- _INSTRUCTIONS FOR THE TASK_: Would you transcribe exactly the lines below, starting at the one that contains "To install the" and ending with the last line, both included? Leave out all other lines.

RECORDS PROVIDED below:

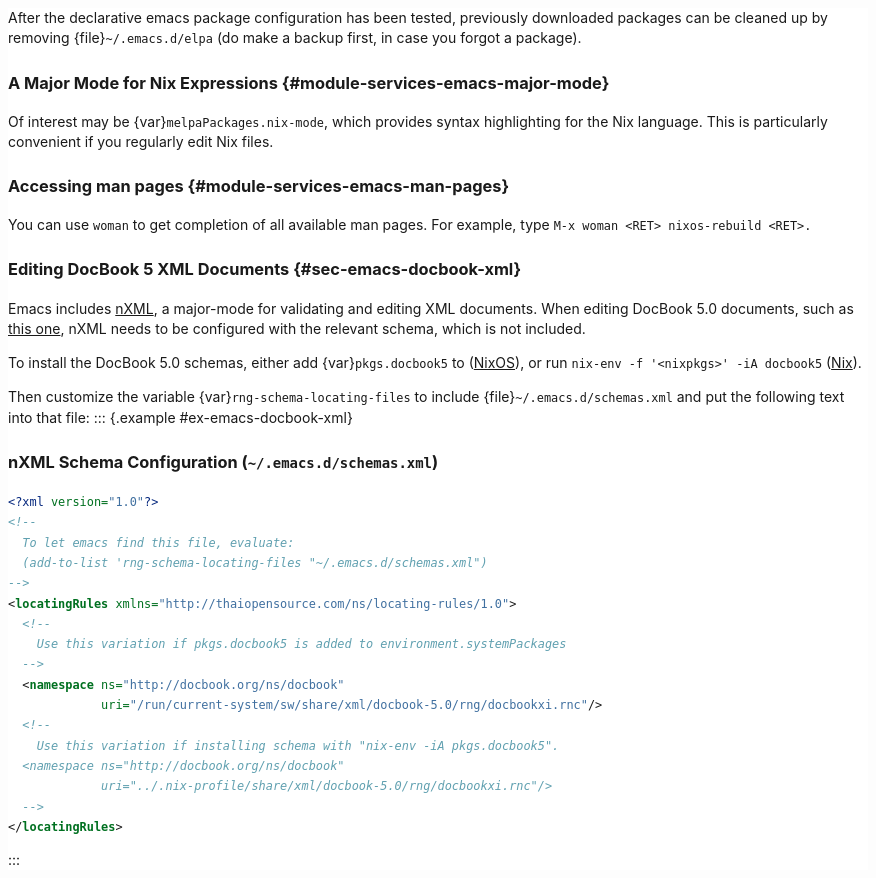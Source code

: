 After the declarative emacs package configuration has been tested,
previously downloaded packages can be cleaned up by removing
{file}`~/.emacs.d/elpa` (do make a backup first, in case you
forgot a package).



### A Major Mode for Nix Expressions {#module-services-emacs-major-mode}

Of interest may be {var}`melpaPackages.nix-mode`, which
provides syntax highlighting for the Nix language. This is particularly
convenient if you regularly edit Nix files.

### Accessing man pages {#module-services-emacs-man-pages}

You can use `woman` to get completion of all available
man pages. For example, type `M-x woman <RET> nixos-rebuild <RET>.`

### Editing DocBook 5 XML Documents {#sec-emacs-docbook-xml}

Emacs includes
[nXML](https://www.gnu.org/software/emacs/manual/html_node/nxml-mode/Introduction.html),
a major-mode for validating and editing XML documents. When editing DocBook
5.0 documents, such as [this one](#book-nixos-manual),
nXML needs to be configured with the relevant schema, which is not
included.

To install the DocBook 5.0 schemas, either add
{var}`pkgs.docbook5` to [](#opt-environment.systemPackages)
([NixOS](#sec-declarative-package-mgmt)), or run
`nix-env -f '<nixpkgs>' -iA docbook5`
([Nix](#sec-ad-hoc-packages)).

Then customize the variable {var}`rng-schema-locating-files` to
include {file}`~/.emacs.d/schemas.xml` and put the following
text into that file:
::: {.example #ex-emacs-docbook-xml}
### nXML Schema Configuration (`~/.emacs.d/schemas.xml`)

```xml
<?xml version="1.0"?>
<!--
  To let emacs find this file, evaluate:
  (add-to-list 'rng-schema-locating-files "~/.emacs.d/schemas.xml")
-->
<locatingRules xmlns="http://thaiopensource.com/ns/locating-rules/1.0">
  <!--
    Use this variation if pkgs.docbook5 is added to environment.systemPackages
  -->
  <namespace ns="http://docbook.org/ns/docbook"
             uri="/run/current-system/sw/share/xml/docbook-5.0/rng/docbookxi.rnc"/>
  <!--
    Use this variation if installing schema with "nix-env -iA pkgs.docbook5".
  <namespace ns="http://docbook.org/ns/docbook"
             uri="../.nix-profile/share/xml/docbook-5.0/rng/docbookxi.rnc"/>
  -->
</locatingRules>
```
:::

End of RECORDS PROVIDED.

- _EXERCISE RESULT_:
To install the DocBook 5.0 schemas, either add
{var}`pkgs.docbook5` to [](#opt-environment.systemPackages)
([NixOS](#sec-declarative-package-mgmt)), or run
`nix-env -f '<nixpkgs>' -iA docbook5`
([Nix](#sec-ad-hoc-packages)).

Then customize the variable {var}`rng-schema-locating-files` to
include {file}`~/.emacs.d/schemas.xml` and put the following
text into that file:
::: {.example #ex-emacs-docbook-xml}
### nXML Schema Configuration (`~/.emacs.d/schemas.xml`)

```xml
<?xml version="1.0"?>
<!--
  To let emacs find this file, evaluate:
  (add-to-list 'rng-schema-locating-files "~/.emacs.d/schemas.xml")
-->
<locatingRules xmlns="http://thaiopensource.com/ns/locating-rules/1.0">
  <!--
    Use this variation if pkgs.docbook5 is added to environment.systemPackages
  -->
  <namespace ns="http://docbook.org/ns/docbook"
             uri="/run/current-system/sw/share/xml/docbook-5.0/rng/docbookxi.rnc"/>
  <!--
    Use this variation if installing schema with "nix-env -iA pkgs.docbook5".
  <namespace ns="http://docbook.org/ns/docbook"
             uri="../.nix-profile/share/xml/docbook-5.0/rng/docbookxi.rnc"/>
  -->
</locatingRules>
```
:::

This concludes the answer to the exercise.